Key IT management definitions

Before we dive in, let’s cover a few basic definitions of different types of help desk software and terminologies. The following can, and should, work together, whether manually or through automation, and each represent and support a different aspect of the service desk’s capabilities.

What is ITSM?

Cloud-based IT Service Management (ITSM) can reduce costs by as much as 50% and increase productivity by 30%. ITSM is defined by Axelos as:

“The implementation and management of quality IT services that meet the needs of the business. IT service management is performed by IT service providers through an appropriate mix of people, process and information technology.”

In other words, ITSM covers the full set of activities an organization performs to design, plan, deliver, operate, and continually improve the IT services it offers. It is policy-driven, process-structured, and fundamentally customer-centric.

ITSM spans the entire service lifecycle, typically organized into four stages:

  • Define: Establish governance, risk management, and customer interaction frameworks.

  • Produce: Design, build, test, and release services through structured change and deployment processes.

  • Provide: Deliver services while managing incidents, requests, and day-to-day support.

  • Improve: Continuously measure performance and refine processes to increase value.

Core ITSM functions include incident and problem management, change and release management, service request fulfillment, and knowledge management.

What is ITOM?

IT Operations Management, ITOM, is defined by Axelos as:

“The function within an IT service provider that performs the daily activities needed to manage IT services and the supporting IT infrastructure. IT operations management includes IT operations control and facilities management.”

In other words, ITOM encompasses the backend processes and tools that keep your IT infrastructure running efficiently and reliably. Where ITSM is concerned with how services are delivered to users, ITOM is focused on the health and performance of the technology stack that makes those services possible. A defining characteristic of ITOM is automation: streamlining repetitive operational tasks so IT teams can detect and resolve issues before they disrupt service delivery. ITOM can, and should, be integrated into an ITSM platform.

Key functions of ITOM include:

  • Network Infrastructure Management: Administration and monitoring of routers, switches, and network services, including capacity optimization, troubleshooting, and configuration management.

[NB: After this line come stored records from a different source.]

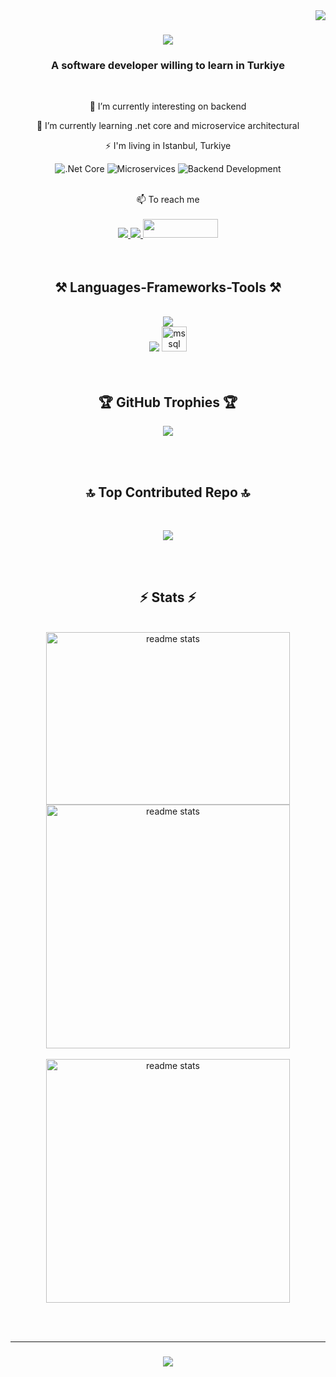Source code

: <img align="right" src="https://visitor-badge.laobi.icu/badge?page_id=kadirdemirkaya.kadirdemirkaya" />

<h1 align="center">
    <img src="https://readme-typing-svg.herokuapp.com/?font=Righteous&size=35&center=true&vCenter=true&width=500&height=70&duration=4000&lines=Hi+There!+👋;+I'm+kadir+demirkaya!;" />
</h1>

<h3 align="center">A software developer willing to learn in Turkiye</h3>

<br/>

<div align="center">
 
 🔭 I’m currently interesting on backend 
 
 🌱 I’m currently learning .net core and microservice architectural

 ⚡ I'm living in Istanbul, Turkiye

 

![.Net Core](https://img.shields.io/badge/.NET%20Core-5C2D91?style=flat&logo=.net&logoColor=white)
![Microservices](https://img.shields.io/badge/Microservices-0078D4?style=flat&logo=microservices&logoColor=white)
![Backend Development](https://img.shields.io/badge/Backend%20Development-black?style=flat&logo=backend&logoColor=white)

<br/>
📫 To reach me
<br/>
<br/>

</div>
 
<div align="center"> 
  <a href="mailto:kadir.dmrky95@gmail.com">
    <img src="https://img.shields.io/badge/Gmail-333333?style=for-the-badge&logo=gmail&logoColor=red" />
  </a>
  <a href="https://linkedin.com/in/kadirdemirkaya" target="_blank">
    <img src="https://img.shields.io/badge/LinkedIn-0077B5?style=for-the-badge&logo=linkedin&logoColor=white" target="_blank" />
  </a>
  <a href="https://github.com/kadirdemirkaya" target="_blank">
    <img src="https://img.shields.io/badge/GitHub-%2312100E.svg?style=flat&logo=github&logoColor=white" width="120" height="30" />
  </a>
</div>

<br>
<br/>

<h2 align="center">⚒️ Languages-Frameworks-Tools ⚒️</h2>
<br/>
<div align="center">
    <img src="https://skillicons.dev/icons?i=cs,dotnet,nodejs,postgres,postman,rabbitmq,redis,vscode,github,linkedin" /><br>
    <img src="https://skillicons.dev/icons?i=html,css,nginx,docker,git" />
   <img src="https://www.svgrepo.com/show/303229/microsoft-sql-server-logo.svg" alt="mssql" width="40" height="40"/>
</div>

<br/>
<br/>

<h2 align=center>🏆 GitHub Trophies 🏆 </h2>

<div align="center">
    
   ![](https://github-profile-trophy.vercel.app/?username=kadirdemirkaya&theme=tokyonight&no-frame=false&no-bg=false&margin-w=4)
    
</div>

<br>
<br>

<h2 align="center">🔝 Top Contributed Repo 🔝</h2>
<br>
 
<div align=center>
    
![](https://github-contributor-stats.vercel.app/api?username=kadirdemirkaya&limit=5&theme=tokyonight&combine_all_yearly_contributions=true)

</div>

<br>
<br>

<h2 align="center">⚡ Stats ⚡</h2>
<br>
<div align=center>
   <img width=390 height=276 src="https://github-readme-stats.vercel.app/api/top-langs/?username=kadirdemirkaya&hide=javascript,html" alt="readme stats" />
   <img width=390 src="https://github-readme-stats.vercel.app/api?username=kadirdemirkaya&show=reviews,discussions_started,discussions_answered,prs_merged,prs_merged_percentage" alt="readme stats" />
  <br><br>
    
   <img width=390 src="https://github-readme-stats-salesp07.vercel.app/api?username=kadirdemirkaya&count_private=true&show_icons=true&theme=react&rank_icon=github&border_radius=10" alt="readme stats" />
   
  <br/>
</div>

<br/><br/>
<hr/>

<h3 align="center">
    <img src="https://readme-typing-svg.herokuapp.com/?font=Righteous&size=25&center=true&vCenter=true&width=500&height=70&duration=4000&lines=Thanks+for+visiting!+✌️;+Shoot+me+a+message+on+Linkedin!;I'm+always+down+to+collab+:)">
</h3>

<br/>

  • Server and Device Management: Monitoring, maintenance, and patching of servers, storage, and endpoint devices, along with disaster recovery planning and compliance.

  • Automation and Event Management: Streamlining tasks like patch management, backups, and event correlation to enable proactive, rather than reactive, operations.

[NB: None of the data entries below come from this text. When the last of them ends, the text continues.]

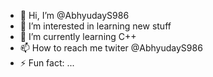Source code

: - 👋 Hi, I’m @AbhyudayS986
- 👀 I’m interested in learning new stuff 
- 🌱 I’m currently learning C++
- 📫 How to reach me twiter @AbhyudayS986
- ⚡ Fun fact: ...

<!---
AbhyudayS986/AbhyudayS986 is a ✨ special ✨ repository because its `README.md` (this file) appears on your GitHub profile.
You can click the Preview link to take a look at your changes.
--->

  • Help Desk Operations: Handling incidents and requests that affect end users, including user account and systems access management.

What is IoT?

In the discussion of ITOM vs. ITSM, it’s also helpful to understand the definition of Internet of Things, or IoT.

IoT is defined as:

“… the network of physical objects—‘things’—that are embedded with sensors, software, and other technologies for the purpose of connecting and exchanging data with other devices and systems over the internet. These devices range from ordinary household objects to sophisticated industrial tools.”

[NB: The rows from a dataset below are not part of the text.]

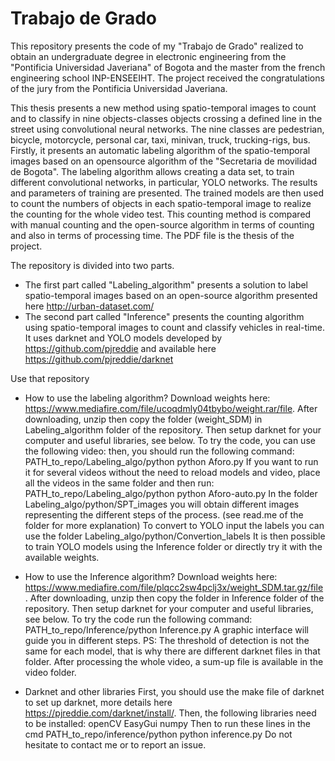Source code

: # Trabajo de Grado

This repository presents the code of my "Trabajo de Grado" realized to obtain an undergraduate degree in electronic engineering from the "Pontificia Universidad Javeriana" of Bogota and the master from the french engineering school INP-ENSEEIHT. The project received the congratulations of the jury from the Pontificia Universidad Javeriana.

This thesis presents a new method using spatio-temporal images to count and to classify in nine objects-classes objects crossing a defined line in the street using convolutional neural networks. The nine classes are pedestrian, bicycle, motorcycle, personal car, taxi, minivan, truck, trucking-rigs, bus. Firstly, it presents an automatic labeling algorithm of the spatio-temporal images based on an opensource algorithm of the "Secretaria de movilidad de Bogota". The labeling algorithm allows creating a data set, to train different convolutional networks, in particular, YOLO networks. The results and parameters of training are presented. The trained models are then used to count the numbers of objects in each spatio-temporal image to realize the counting for the whole video test. This counting method is compared with manual counting and the open-source algorithm in terms of counting and also in terms of processing time.
The PDF file is the thesis of the project.

The repository is divided into two parts.
- The first part called "Labeling_algorithm" presents a solution to label spatio-temporal images based on an open-source algorithm presented here http://urban-dataset.com/
- The second part called "Inference" presents the counting algorithm using spatio-temporal images to count and classify vehicles in real-time. It uses darknet and YOLO models developed by https://github.com/pjreddie and available here https://github.com/pjreddie/darknet

Use that repository

- How to use the labeling algorithm?
Download weights here: https://www.mediafire.com/file/ucoqdmly04tbybo/weight.rar/file.
After downloading, unzip then copy the folder (weight_SDM) in Labeling_algorithm folder of the repository.
Then setup darknet for your computer and useful libraries, see below.
To try the code, you can use the following video: 
then, you should run the following command: PATH_to_repo/Labeling_algo/python python Aforo.py
If you want to run it for several videos without the need to reload models and video, place all the videos in the same folder and then run: PATH_to_repo/Labeling_algo/python python Aforo-auto.py
In the folder Labeling_algo/python/SPT_images you will obtain different images representing the different steps of the process. (see read.me of the folder for more explanation)
To convert to YOLO input the labels you can use the folder Labeling_algo/python/Convertion_labels
It is then possible to train YOLO models using the Inference folder or directly try it with the available weights.

- How to use the Inference algorithm?
Download weights here: https://www.mediafire.com/file/plqcc2sw4pclj3x/weight_SDM.tar.gz/file.
After downloading, unzip then copy the folder in Inference folder of the repository.
Then setup darknet for your computer and useful libraries, see below.
To try the code run the following command: PATH_to_repo/Inference/python Inference.py
A graphic interface will guide you in different steps. PS: The threshold of detection is not the same for each model, that is why there are different darknet files in that folder.
After processing the whole video, a sum-up file is available in the video folder.

- Darknet and other libraries
First, you should use the make file of darknet to set up darknet, more details here https://pjreddie.com/darknet/install/. Then, the following libraries need to be installed:
openCV
EasyGui
numpy
Then to run these lines in the cmd PATH_to_repo/inference/python python inference.py
Do not hesitate to contact me or to report an issue.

Today, billions of connected devices are embedded across enterprise IT environments, and that number continues to grow. Why does this matter in the scheme of ITOM vs. ITSM? Because IoT devices are part of the infrastructure ITOM must monitor and manage, and the services they support fall under ITSM’s delivery scope. Furthermore, IoT can include important integrations in the IT infrastructure.

What is ITAM?

IT Asset Management, or ITAM, answers a few important questions at the service desk, including: What assets are you out of? What do those assets cost? Are your warranties intact?

ITAM is defined as:

“A generic activity or process responsible for tracking and reporting the value and ownership of assets throughout their lifecycle.”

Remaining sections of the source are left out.